▶ [TASK TO COMPLETE]: Although the data below holds other lines too, output only those from the line with "- Set **Method" up to and including the line with "## منابع بیشتر", exactly as they appear.

(Collected data)
■ ■ ■ ■

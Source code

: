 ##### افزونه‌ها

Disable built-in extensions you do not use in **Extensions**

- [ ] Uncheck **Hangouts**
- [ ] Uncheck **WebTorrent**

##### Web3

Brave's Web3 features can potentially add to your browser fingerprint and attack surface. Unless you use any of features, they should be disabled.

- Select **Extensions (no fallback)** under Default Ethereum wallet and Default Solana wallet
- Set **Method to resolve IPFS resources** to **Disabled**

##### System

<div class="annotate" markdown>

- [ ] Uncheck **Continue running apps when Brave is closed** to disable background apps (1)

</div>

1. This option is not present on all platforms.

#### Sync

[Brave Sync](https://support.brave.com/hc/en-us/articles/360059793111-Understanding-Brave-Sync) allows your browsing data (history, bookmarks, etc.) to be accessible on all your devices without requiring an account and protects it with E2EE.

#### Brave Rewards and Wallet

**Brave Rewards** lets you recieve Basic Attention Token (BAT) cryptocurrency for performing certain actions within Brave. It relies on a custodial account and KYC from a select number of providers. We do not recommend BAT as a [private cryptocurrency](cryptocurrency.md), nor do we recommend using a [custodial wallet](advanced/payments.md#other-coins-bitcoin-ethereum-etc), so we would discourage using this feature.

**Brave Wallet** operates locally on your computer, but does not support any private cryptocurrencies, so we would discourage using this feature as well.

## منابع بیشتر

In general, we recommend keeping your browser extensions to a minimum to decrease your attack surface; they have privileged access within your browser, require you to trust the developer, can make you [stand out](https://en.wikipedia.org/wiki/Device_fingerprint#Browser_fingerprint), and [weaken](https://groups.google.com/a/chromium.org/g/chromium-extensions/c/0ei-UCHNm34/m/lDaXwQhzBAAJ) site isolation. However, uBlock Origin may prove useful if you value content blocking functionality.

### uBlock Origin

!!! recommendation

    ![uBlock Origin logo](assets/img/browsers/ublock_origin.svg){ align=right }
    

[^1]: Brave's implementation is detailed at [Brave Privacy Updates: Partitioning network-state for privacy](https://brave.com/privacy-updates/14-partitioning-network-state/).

■ ■ ■ ■

▶ [ANSWER SPACE]:
- Set **Method to resolve IPFS resources** to **Disabled**

##### System

<div class="annotate" markdown>

- [ ] Uncheck **Continue running apps when Brave is closed** to disable background apps (1)

</div>

1. This option is not present on all platforms.

#### Sync

[Brave Sync](https://support.brave.com/hc/en-us/articles/360059793111-Understanding-Brave-Sync) allows your browsing data (history, bookmarks, etc.) to be accessible on all your devices without requiring an account and protects it with E2EE.

#### Brave Rewards and Wallet

**Brave Rewards** lets you recieve Basic Attention Token (BAT) cryptocurrency for performing certain actions within Brave. It relies on a custodial account and KYC from a select number of providers. We do not recommend BAT as a [private cryptocurrency](cryptocurrency.md), nor do we recommend using a [custodial wallet](advanced/payments.md#other-coins-bitcoin-ethereum-etc), so we would discourage using this feature.

**Brave Wallet** operates locally on your computer, but does not support any private cryptocurrencies, so we would discourage using this feature as well.

## منابع بیشتر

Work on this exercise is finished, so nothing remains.